Decreased ability to smell can predict death
The inability to identify scents is a strong predictor of death within five years in older adults, a new study led by an Indian-origin researcher has found.
Washington: The inability to identify scents is a strong predictor of death within five years in older adults, a new study led by an Indian-origin researcher has found.
Thirty-nine per cent of study subjects who failed a simple smelling test died during that period, compared to 19 per cent of those with moderate smell loss and just 10 per cent of those with a healthy sense of smell, researchers said.

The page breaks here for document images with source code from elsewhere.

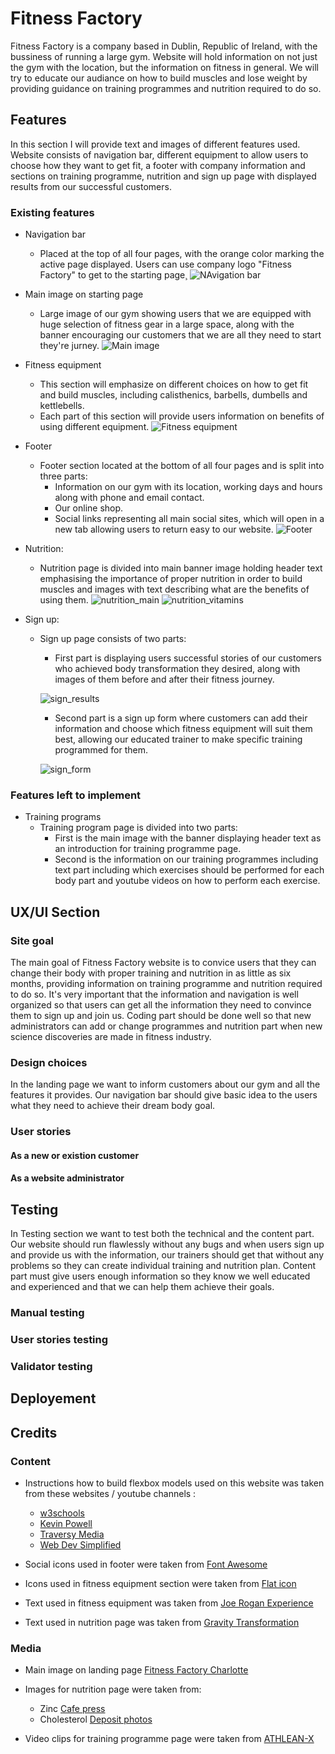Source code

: # Fitness Factory

Fitness Factory is a company based in Dublin, Republic of Ireland, with the bussiness of running a large
gym. Website will hold information on not just the gym with the location, but the information 
on fitness in general. We will try to educate our audiance on how to build muscles and lose weight by providing guidance
on training programmes and nutrition required to do so.

## Features

In this section I will provide text and images of different features used. Website consists of navigation bar, different 
equipment to allow users to choose how they want to get fit, a footer with company information and sections on training programme,
nutrition and sign up page with displayed results from our successful customers.

### Existing features

* Navigation bar
  * Placed at the top of all four pages, with the orange color marking the active page displayed. Users can use company logo "Fitness Factory" to
  get to the starting page¸
![NAvigation bar](documentation/navbar.jpg)

* Main image on starting page
  * Large image of our gym showing users that we are equipped with huge selection of fitness gear in a large space, along with the banner encouraging our
  customers that we are all they need to start they're jurney.
![Main image](documentation/main_image.jpg)
* Fitness equipment
  * This section will emphasize on different choices on how to get fit and build muscles, including calisthenics, barbells, dumbells and kettlebells.
  * Each part of this section will provide users information on benefits of using different equipment.
![Fitness equipment](documentation/fitness_equipment.jpg)
* Footer
  * Footer section located at the bottom of all four pages and is split into three parts:
    * Information on our gym with its location, working days and hours along with phone and email contact.
    * Our online shop.
    * Social links representing all main social sites, which will open in a new tab allowing users to return easy to our website.
![Footer](documentation/footer.jpg)

* Nutrition:
  * Nutrition page is divided into main banner image holding header text emphasising the importance of proper nutrition in order to build muscles
  and images with text describing what are the benefits of using them.
![nutrition_main](documentation/nutrition.jpg)
![nutrition_vitamins](documentation/nutrition_vitamins.jpg)
* Sign up:
  * Sign up page consists of two parts:
    * First part is displaying users successful stories of our customers who achieved body transformation they desired, along with images of
    them before and after their fitness journey.

    ![sign_results](documentation/sign_results.jpg)
    * Second part is a sign up form where customers can add their information and choose which fitness equipment will suit them best, allowing our
    educated trainer to make specific training programmed for them.

    ![sign_form](documentation/sign_form.jpg)

### Features left to implement
* Training programs
  * Training program page is divided into two parts:
    * First is the main image with the banner displaying header text as an introduction for training programme page.
    * Second is the information on our training programmes including text part including which exercises should be performed for each body part
     and youtube videos on how to perform each exercise.
    
## UX/UI Section

### Site goal

The main goal of Fitness Factory website is to convice users that they can change their body with proper training and nutrition in as little as six
months, providing information on training programme and nutrition required to do so. It's very important that the information and navigation is well 
organized so that users can get all the information they need to convince them to sign up and join us. Coding part should be done well so that new 
administrators can add or change programmes and nutrition part when new science discoveries are made in fitness industry.

### Design choices
In the landing page we want to inform customers about our gym and all the features it provides. Our navigation bar should give basic idea to the users
what they need to achieve their dream body goal.
### User stories

#### As a new or existion customer

#### As a website administrator

## Testing
In Testing section we want to test both the technical and the content part. Our website should run flawlessly without any bugs and when users sign up and
provide us with the information, our trainers should get that without any problems so they can create individual training and nutrition plan. Content part 
must give users enough information so they know we well educated and experienced and that we can help them achieve their goals.
### Manual testing

### User stories testing

### Validator testing

## Deployement

## Credits
### Content
* Instructions how to build flexbox models used on this website was taken from these websites / youtube channels :
  * [w3schools](https://www.w3schools.com/)
  * [Kevin Powell](https://www.youtube.com/kepowob)
  * [Traversy Media](https://www.youtube.com/c/TraversyMedia)
  * [Web Dev Simplified](https://www.youtube.com/c/WebDevSimplified)

* Social icons used in footer were taken from  [Font Awesome](https://fontawesome.com/)
* Icons used in fitness equipment section were taken from [Flat icon](https://www.flaticon.com/)
* Text used in fitness equipment was taken from [Joe Rogan Experience](https://www.youtube.com/c/joerogan/)
* Text used in nutrition page was taken from [Gravity Transformation](https://www.youtube.com/user/GravityTrainingSol/)
### Media
* Main image on landing page [Fitness Factory Charlotte](https://www.fitnessfactorycharlotte.com/)
* Images for nutrition page were taken from:
  * Zinc [Cafe press](https://www.cafepress.com/+periodic-table-zinc+square-stickers)
  * Cholesterol [Deposit photos](https://depositphotos.com/)

* Video clips for training programme page were taken from [ATHLEAN-X](https://www.youtube.com/c/athleanx/)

Olfactory dysfunction was better at predicting mortality than a diagnosis of heart failure, cancer or lung disease. Only severe liver damage was a more powerful predictor of death.
For those already at high risk, lacking a sense of smell more than doubled the probability of death.
"We think loss of the sense of smell is like the canary in the coal mine," said the study's lead author Jayant M Pinto, an associate professor of surgery at the University of Chicago.
"It doesn't directly cause death, but it's a harbinger, an early warning that something has gone badly wrong, that damage has been done. Our findings could provide a useful clinical test, a quick and inexpensive way to identify patients most at risk," Pinto said.
The research was part of the National Social Life, Health and Aging Project (NSHAP) in the US, a study of social relationships and health in a large, nationally representative sample of men and women ages 57 to 85.
In the first wave of NSHAP, conducted in 2005-06, professional survey teams from the National Opinion Research Center at the University of Chicago used a well-validated test - adapted by Martha K McClintock, the study's senior author - for the field survey of 3,005 participants.
It measured their ability to identify five distinct common odours. The modified smell tests used "Sniffin'Sticks," odour-dispensing devices that resemble a felt-tip pen but are loaded with aromas rather than ink.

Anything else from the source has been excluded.